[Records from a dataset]
################

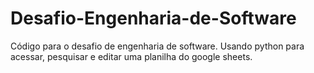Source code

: # Desafio-Engenharia-de-Software
Código para o desafio de engenharia de software. Usando python para acessar, pesquisar e editar uma planilha do google sheets.
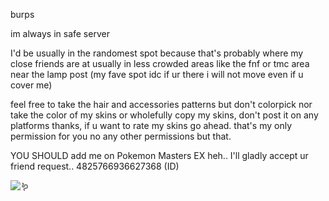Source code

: burps

im always in safe server 

I'd be usually in the randomest spot because that's probably where my close friends are at usually in less crowded areas like the fnf or tmc area near the lamp post (my fave spot idc if ur there i will not move even if u cover me)

feel free to take the hair and accessories patterns but don't colorpick nor take the color of my skins or wholefully copy my skins, don't post it on any platforms thanks, if u want to rate my skins go ahead. that's my only permission for you no any other permissions but that.

YOU SHOULD add me on Pokemon Masters EX heh.. I'll gladly accept ur friend request.. 4825766936627368 (ID)

![:worm:](https://komarev.com/ghpvc/?username=shiningumbreon&color=add8e6&label=🪱)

################

> _Activity_:
Transcribe the records above exactly, skipping pictures.

> _Exercise response_:
Source code

: # Desafio-Engenharia-de-Software
Código para o desafio de engenharia de software. Usando python para acessar, pesquisar e editar uma planilha do google sheets.
Source code

: burps

im always in safe server 

I'd be usually in the randomest spot because that's probably where my close friends are at usually in less crowded areas like the fnf or tmc area near the lamp post (my fave spot idc if ur there i will not move even if u cover me)

feel free to take the hair and accessories patterns but don't colorpick nor take the color of my skins or wholefully copy my skins, don't post it on any platforms thanks, if u want to rate my skins go ahead. that's my only permission for you no any other permissions but that.

YOU SHOULD add me on Pokemon Masters EX heh.. I'll gladly accept ur friend request.. 4825766936627368 (ID)

![:worm:](https://komarev.com/ghpvc/?username=shiningumbreon&color=add8e6&label=🪱)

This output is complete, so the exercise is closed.